- The problem
In the listing below, locate the lines that hold the string "current". Copy those lines.

..........

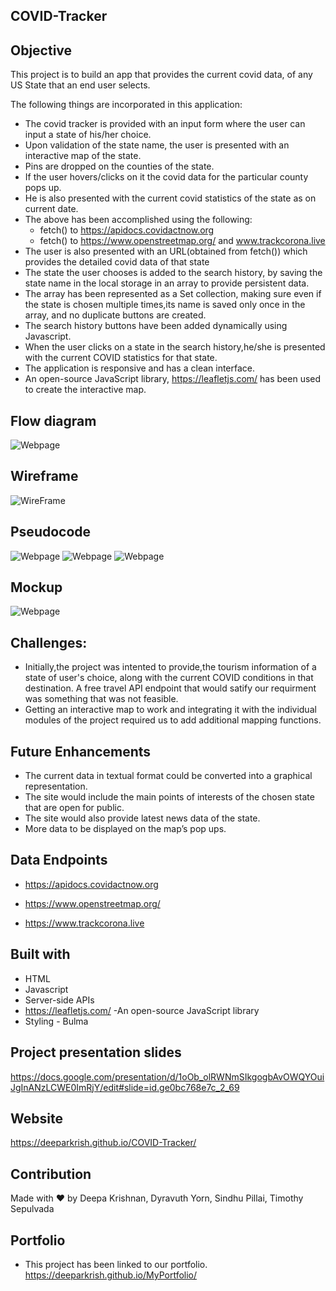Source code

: ## COVID-Tracker

## Objective 
This project is to build an app that provides the current covid data, of  any US State that an end user selects.


The following things are incorporated in this application:

* The covid tracker is provided with an input form where the user can input a state of his/her choice.
* Upon validation of the state name, the user is presented with an interactive map of the state.
* Pins are dropped on the counties of the state. 
* If the user hovers/clicks on it the covid data for the particular county pops up.
* He is also presented with the current covid statistics of the state as on current date.
* The above has been accomplished using the following: 
     * fetch() to https://apidocs.covidactnow.org
     * fetch() to https://www.openstreetmap.org/ and www.trackcorona.live
* The user is also presented with an URL(obtained from fetch()) which provides the detailed covid data of that state
* The state the user chooses is added to the search history, by saving the state name in the local storage in an array to provide persistent data.
* The array has been represented as a Set collection, making sure even if the state is chosen multiple times,its name is saved only once in the array,
  and no duplicate buttons are created.
* The search  history buttons have been added dynamically using Javascript.
* When the user clicks on a state in the search history,he/she is presented with the current COVID statistics for that state.
* The application is responsive and has a clean interface.
*  An open-source JavaScript library, https://leafletjs.com/  has been used to create the interactive map.


## Flow diagram 
![Webpage](https://github.com/Deeparkrish/COVID-Tracker/blob/main/assets/img/flowchart.jpg)
## Wireframe
![WireFrame](https://github.com/Deeparkrish/COVID-Tracker/blob/main/assets/img/wireframe.png)
## Pseudocode
![Webpage](https://github.com/Deeparkrish/COVID-Tracker/blob/main/assets/img/img2.jpg)
![Webpage](https://github.com/Deeparkrish/COVID-Tracker/blob/main/assets/img/img1.jpg)
![Webpage](https://github.com/Deeparkrish/COVID-Tracker/blob/main/assets/img/mapping.jpg)

## Mockup
![Webpage](https://github.com/Deeparkrish/COVID-Tracker/blob/main/assets/img/mockup2.png)
## Challenges:
* Initially,the project was intented to provide,the tourism information of a state of user's choice, along with the current COVID conditions 
  in that destination. A free travel API endpoint that would satify our requirment was something that was not feasible.
* Getting an interactive map to work and integrating it with the individual modules of the project required us to add additional mapping functions.


## Future Enhancements
*   The current data in  textual format could be converted into a graphical representation.
*   The site would include the main points of interests of the chosen state that are open for public.
*   The site would also provide latest news data of the state.
*   More data to be displayed on the map’s pop ups.

## Data Endpoints 
 *  https://apidocs.covidactnow.org
 
 *  https://www.openstreetmap.org/ 
 
 *  https://www.trackcorona.live

## Built with
* HTML
* Javascript
* Server-side APIs
* https://leafletjs.com/ -An open-source JavaScript library 
* Styling - Bulma
## Project presentation slides 
https://docs.google.com/presentation/d/1oOb_olRWNmSIkgogbAvOWQYOuiJgInANzLCWE0ImRjY/edit#slide=id.ge0bc768e7c_2_69

## Website
https://deeparkrish.github.io/COVID-Tracker/

## Contribution
Made with ❤️ by  Deepa Krishnan, Dyravuth Yorn, Sindhu Pillai, Timothy Sepulvada


## Portfolio
* This project has been linked to our portfolio. 
https://deeparkrish.github.io/MyPortfolio/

..........

- Task solution
This project is to build an app that provides the current covid data, of  any US State that an end user selects.
* He is also presented with the current covid statistics of the state as on current date.
* When the user clicks on a state in the search history,he/she is presented with the current COVID statistics for that state.
* Initially,the project was intented to provide,the tourism information of a state of user's choice, along with the current COVID conditions 
*   The current data in  textual format could be converted into a graphical representation.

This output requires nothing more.